Kürt yazar ve gazeteci Musa Anter’in de aralarında olduğu bir grup aydın tarafından 27 Eylül 1991 yılında kurulan Mezopotamya Kültür Merkezi (MKM) bu yıl 30’uncu kuruluş yıldönümünü karşıladı. MKM sanatçıları aylardır 30’uncu yılları için “Berbang” adıyla Bostancı Gösteri Merkezi’nde düzenleyecekleri etkinliklerine hazırlanıyordu. Fakat İstanbul Valiliği'nin izin vermesine rağmen Kadıköy Kaymakamlığı dün gerçekleşecek etkinliğe saatler kala “yasak” kararı verdi. Yasağa gerekçe ise “Milli güvenlik, kamu düzeni, suç işlenmesi ihtimali, başkalarının hak ve özgürlüklerini tehlikeye sokacağı" gösterildi.

MKM’li sanatçılar bunun üzerine dün Beyoğlu’nda bulunan binalarında bir araya gelerek yasağa tepki olarak mini konser verdi ve  “Yürüyüşümüzü yasaklarla durduramazsınız” dedi.

‘Yıllardır yasaklamalar ile karşı karşıyayız’

Yasağa karşı mikrofon uzattığımız tiyatro sanatçısı Rugeş Kırıcı, Kürt halkının yıllardır bu yasaklar ile yüz yüze kaldığını söyledi. Rugeş,  “Konu Kürt olunca böyle şeyler artık sürpriz olmuyor. Navenda Çanda Mezopotamya 30 yıllık serüveninde birçok kez yasaklamalar, cezalar ve kapatmalarla karşı karşıya kaldı. Bugün olanlar da sürpriz değil. Biz de daha çok çabayla işimizi yapmaya çalıştık. Kültür ve sanat işi köklü bir insan hakkıdır. Sanat ve kültür dünyada yasaklanırsa bütün dünya da yok olur. Kürtler için de bu bir kültür, sanat, dil ve doğal yaşam mücadelesidir” dedi.

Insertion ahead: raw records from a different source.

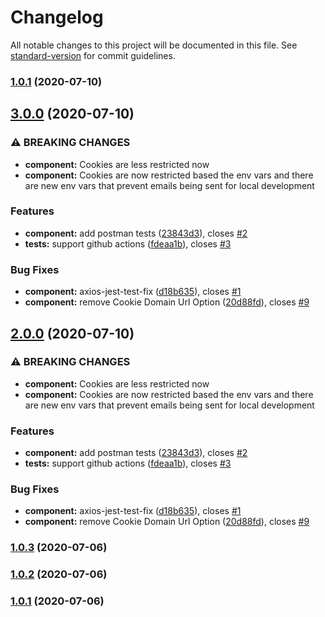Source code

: # Changelog

All notable changes to this project will be documented in this file. See
[standard-version](https://github.com/conventional-changelog/standard-version)
for commit guidelines.

### [1.0.1](https://github.com/codingwithmanny/nodets-rest-auth-bootstrap/compare/v3.0.0...v1.0.1) (2020-07-10)

## [3.0.0](https://github.com/codingwithmanny/nodets-rest-auth-bootstrap/compare/v1.0.3...v3.0.0) (2020-07-10)

### ⚠ BREAKING CHANGES

- **component:** Cookies are less restricted now
- **component:** Cookies are now restricted based the env vars and there are new
  env vars that prevent emails being sent for local development

### Features

- **component:** add postman tests
  ([23843d3](https://github.com/codingwithmanny/nodets-rest-auth-bootstrap/commit/23843d392e07470abca1a4fa9e6ceea2e57d8dc8)),
  closes
  [#2](https://github.com/codingwithmanny/nodets-rest-auth-bootstrap/issues/2)
- **tests:** support github actions
  ([fdeaa1b](https://github.com/codingwithmanny/nodets-rest-auth-bootstrap/commit/fdeaa1ba699e20fc3cd42ddb9d2de482f0ae4d99)),
  closes
  [#3](https://github.com/codingwithmanny/nodets-rest-auth-bootstrap/issues/3)

### Bug Fixes

- **component:** axios-jest-test-fix
  ([d18b635](https://github.com/codingwithmanny/nodets-rest-auth-bootstrap/commit/d18b63541098031ed782e9ece691b3d74b8cde7a)),
  closes
  [#1](https://github.com/codingwithmanny/nodets-rest-auth-bootstrap/issues/1)
- **component:** remove Cookie Domain Url Option
  ([20d88fd](https://github.com/codingwithmanny/nodets-rest-auth-bootstrap/commit/20d88fd225479ee772266ae11126ce9d961a8609)),
  closes
  [#9](https://github.com/codingwithmanny/nodets-rest-auth-bootstrap/issues/9)

## [2.0.0](https://github.com/codingwithmanny/nodets-rest-auth-bootstrap/compare/v1.0.3...v2.0.0) (2020-07-10)

### ⚠ BREAKING CHANGES

- **component:** Cookies are less restricted now
- **component:** Cookies are now restricted based the env vars and there are new
  env vars that prevent emails being sent for local development

### Features

- **component:** add postman tests
  ([23843d3](https://github.com/codingwithmanny/nodets-rest-auth-bootstrap/commit/23843d392e07470abca1a4fa9e6ceea2e57d8dc8)),
  closes
  [#2](https://github.com/codingwithmanny/nodets-rest-auth-bootstrap/issues/2)
- **tests:** support github actions
  ([fdeaa1b](https://github.com/codingwithmanny/nodets-rest-auth-bootstrap/commit/fdeaa1ba699e20fc3cd42ddb9d2de482f0ae4d99)),
  closes
  [#3](https://github.com/codingwithmanny/nodets-rest-auth-bootstrap/issues/3)

### Bug Fixes

- **component:** axios-jest-test-fix
  ([d18b635](https://github.com/codingwithmanny/nodets-rest-auth-bootstrap/commit/d18b63541098031ed782e9ece691b3d74b8cde7a)),
  closes
  [#1](https://github.com/codingwithmanny/nodets-rest-auth-bootstrap/issues/1)
- **component:** remove Cookie Domain Url Option
  ([20d88fd](https://github.com/codingwithmanny/nodets-rest-auth-bootstrap/commit/20d88fd225479ee772266ae11126ce9d961a8609)),
  closes
  [#9](https://github.com/codingwithmanny/nodets-rest-auth-bootstrap/issues/9)

### [1.0.3](https://github.com/codingwithmanny/nodets-base/compare/v1.0.2...v1.0.3) (2020-07-06)

### [1.0.2](https://github.com/codingwithmanny/nodets-base/compare/v1.0.1...v1.0.2) (2020-07-06)

### [1.0.1](https://github.com/codingwithmanny/nodets-base/compare/v2.0.0...v1.0.1) (2020-07-06)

‘Sanat Kürt toplumunun hafızasıdır’

Verilen yasaklama kararının akla ve mantığa sığmadığını ifade eden Rugeş, devamla şunları belirtti: “Onlar için bir sebep lazım değil, Kürt olmamız yeterli oluyor. Bugün basında gördük ki bir anne eşarbının renginden dolayı gözaltına alınmak istendi. Bir kıyafet için insanları gözaltına alabiliyorlar. Bu konsept Kürtler için biçilmiş gibi. O yüzden daha çok sanata ve sanatçıya saldırıyorlar. Böyle sistemler, sanattan korkuyor. Çünkü sanatın etkisini biliyorlar. Sanat canlı olduğu için devamlılığı var. Sanat yaşananların unutulmasını engeller. Sanat Kürt toplumunun hafızasıdır. O hafızanın yaşamasını istemiyorlar ve bundan ötürü daha çok sanata saldırıyorlar.”

‘Yolculuğumuz sürecek’

Rugeş, yasakların kendilerini durdurmayacağının altını çizerek, “30 yıldır nasıl bu yolda yürüdüysek bu yolculuğu yine aynı şekilde sürdüreceğiz. Yolumuza ne çıkacağını bilmiyoruz ama Kürtlerin hikayesi sürdüğü sürece biz de bu mücadeleyi sürdüreceğiz. Bu iki hikaye beraber yürüyor, sanat ve sanatçı asla durmaz. Sanat bilinçtir, hafızadır, vicdandır” diye ekledi.

‘Şarkı söylediğimiz her yer MKM’dir’

Sanatçı Ruken Yılmaz da “Bir kez daha bu devlet gayri hukuki bir şekilde ezgilerimizi, şarkılarımızı halkla birlikte söylememize izin vermedi. Bizler şuna inanıyoruz ki bizlerin şarkı söylediği her alan MKM’dir. Onlar yasakladıkça biz daha fazla üretmeye, daha fazla şarkılarımızı söylemeye devam edeceğiz. Bu konuda halkımıza daha fazla sahip çıkmaları çağrısında bulunuyoruz” şeklinde konuştu.